Task goal >>
The entries below contain a line with "For each source-to-node" and a line with "For the six-node, eight-edge". Quote exactly those two lines and all lines between them.
-------- Data for review --------
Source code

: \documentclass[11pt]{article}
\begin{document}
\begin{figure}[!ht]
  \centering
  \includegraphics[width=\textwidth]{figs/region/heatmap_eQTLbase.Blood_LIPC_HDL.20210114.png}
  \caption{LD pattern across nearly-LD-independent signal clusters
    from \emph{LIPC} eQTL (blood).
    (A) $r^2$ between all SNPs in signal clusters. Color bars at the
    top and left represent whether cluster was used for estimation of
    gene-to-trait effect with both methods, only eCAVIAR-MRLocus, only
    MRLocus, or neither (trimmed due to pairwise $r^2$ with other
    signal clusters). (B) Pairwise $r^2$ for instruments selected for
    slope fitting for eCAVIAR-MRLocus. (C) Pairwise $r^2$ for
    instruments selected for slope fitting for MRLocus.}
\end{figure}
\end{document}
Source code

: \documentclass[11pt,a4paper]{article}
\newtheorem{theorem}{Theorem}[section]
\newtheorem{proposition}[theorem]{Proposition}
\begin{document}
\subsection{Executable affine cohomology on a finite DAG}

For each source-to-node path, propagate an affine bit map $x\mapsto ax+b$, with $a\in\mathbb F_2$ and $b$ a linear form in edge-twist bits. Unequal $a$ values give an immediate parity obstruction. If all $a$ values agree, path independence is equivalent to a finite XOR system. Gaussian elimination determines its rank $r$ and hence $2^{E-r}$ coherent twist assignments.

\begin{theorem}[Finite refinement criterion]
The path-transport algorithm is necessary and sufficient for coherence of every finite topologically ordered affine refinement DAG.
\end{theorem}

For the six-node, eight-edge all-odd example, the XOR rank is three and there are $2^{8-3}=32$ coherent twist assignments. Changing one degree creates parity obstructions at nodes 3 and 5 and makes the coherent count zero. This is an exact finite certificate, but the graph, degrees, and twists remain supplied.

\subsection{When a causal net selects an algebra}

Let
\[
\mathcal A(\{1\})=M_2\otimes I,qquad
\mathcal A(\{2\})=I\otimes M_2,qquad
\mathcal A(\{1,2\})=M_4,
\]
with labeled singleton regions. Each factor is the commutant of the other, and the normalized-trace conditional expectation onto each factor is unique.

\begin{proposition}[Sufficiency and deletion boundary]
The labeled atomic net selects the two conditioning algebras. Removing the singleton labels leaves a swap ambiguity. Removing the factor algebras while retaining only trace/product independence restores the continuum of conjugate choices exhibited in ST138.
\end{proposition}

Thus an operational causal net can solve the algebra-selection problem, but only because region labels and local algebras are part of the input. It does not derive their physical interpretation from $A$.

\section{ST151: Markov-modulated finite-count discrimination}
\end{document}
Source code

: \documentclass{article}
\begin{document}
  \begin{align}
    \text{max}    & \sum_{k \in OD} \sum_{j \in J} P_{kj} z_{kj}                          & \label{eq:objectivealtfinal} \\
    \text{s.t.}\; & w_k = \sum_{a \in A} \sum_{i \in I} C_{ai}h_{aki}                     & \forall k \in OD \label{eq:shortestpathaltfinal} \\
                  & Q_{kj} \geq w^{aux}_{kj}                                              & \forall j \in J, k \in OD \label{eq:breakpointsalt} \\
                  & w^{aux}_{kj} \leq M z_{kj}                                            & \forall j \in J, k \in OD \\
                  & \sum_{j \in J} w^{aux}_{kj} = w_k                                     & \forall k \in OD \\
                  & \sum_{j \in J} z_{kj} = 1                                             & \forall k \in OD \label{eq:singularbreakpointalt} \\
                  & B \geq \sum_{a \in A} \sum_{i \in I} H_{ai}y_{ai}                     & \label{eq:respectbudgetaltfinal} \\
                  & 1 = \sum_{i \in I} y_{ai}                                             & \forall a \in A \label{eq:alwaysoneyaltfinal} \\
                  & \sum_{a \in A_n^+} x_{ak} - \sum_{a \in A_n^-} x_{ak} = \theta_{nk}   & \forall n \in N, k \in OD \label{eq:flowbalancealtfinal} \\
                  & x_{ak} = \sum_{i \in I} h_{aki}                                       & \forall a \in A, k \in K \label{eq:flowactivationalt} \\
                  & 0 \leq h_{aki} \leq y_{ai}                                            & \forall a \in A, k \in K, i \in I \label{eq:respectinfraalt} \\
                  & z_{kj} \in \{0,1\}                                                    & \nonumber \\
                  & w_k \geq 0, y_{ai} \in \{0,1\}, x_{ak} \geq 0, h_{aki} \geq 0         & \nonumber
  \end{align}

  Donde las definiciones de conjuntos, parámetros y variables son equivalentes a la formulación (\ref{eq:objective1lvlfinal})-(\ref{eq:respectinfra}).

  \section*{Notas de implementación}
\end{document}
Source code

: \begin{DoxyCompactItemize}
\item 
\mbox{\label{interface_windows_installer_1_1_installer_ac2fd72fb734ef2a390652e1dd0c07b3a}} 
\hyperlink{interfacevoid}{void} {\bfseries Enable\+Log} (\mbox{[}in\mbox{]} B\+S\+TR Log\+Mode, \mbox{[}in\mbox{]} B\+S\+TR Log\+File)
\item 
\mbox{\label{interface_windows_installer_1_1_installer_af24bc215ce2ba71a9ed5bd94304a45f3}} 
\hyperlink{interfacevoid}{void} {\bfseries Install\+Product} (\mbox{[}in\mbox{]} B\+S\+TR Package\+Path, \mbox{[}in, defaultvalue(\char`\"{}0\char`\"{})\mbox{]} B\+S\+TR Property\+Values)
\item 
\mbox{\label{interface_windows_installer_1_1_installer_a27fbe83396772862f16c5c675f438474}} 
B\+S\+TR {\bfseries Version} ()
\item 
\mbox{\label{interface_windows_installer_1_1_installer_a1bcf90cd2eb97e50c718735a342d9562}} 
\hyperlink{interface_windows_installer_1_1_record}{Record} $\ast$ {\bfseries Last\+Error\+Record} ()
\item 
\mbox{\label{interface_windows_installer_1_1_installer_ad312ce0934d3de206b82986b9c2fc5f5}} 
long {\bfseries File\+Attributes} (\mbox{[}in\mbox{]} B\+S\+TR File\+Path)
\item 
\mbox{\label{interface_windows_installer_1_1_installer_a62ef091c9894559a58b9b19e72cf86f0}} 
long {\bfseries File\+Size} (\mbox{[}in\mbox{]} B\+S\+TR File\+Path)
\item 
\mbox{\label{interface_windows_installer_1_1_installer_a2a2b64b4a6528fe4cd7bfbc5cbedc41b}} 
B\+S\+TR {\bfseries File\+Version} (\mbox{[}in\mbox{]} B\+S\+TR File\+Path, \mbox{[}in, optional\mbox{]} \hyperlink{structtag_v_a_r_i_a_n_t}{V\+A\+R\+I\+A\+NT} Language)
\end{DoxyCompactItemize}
--------
Answer for the task >>
For each source-to-node path, propagate an affine bit map $x\mapsto ax+b$, with $a\in\mathbb F_2$ and $b$ a linear form in edge-twist bits. Unequal $a$ values give an immediate parity obstruction. If all $a$ values agree, path independence is equivalent to a finite XOR system. Gaussian elimination determines its rank $r$ and hence $2^{E-r}$ coherent twist assignments.

\begin{theorem}[Finite refinement criterion]
The path-transport algorithm is necessary and sufficient for coherence of every finite topologically ordered affine refinement DAG.
\end{theorem}

For the six-node, eight-edge all-odd example, the XOR rank is three and there are $2^{8-3}=32$ coherent twist assignments. Changing one degree creates parity obstructions at nodes 3 and 5 and makes the coherent count zero. This is an exact finite certificate, but the graph, degrees, and twists remain supplied.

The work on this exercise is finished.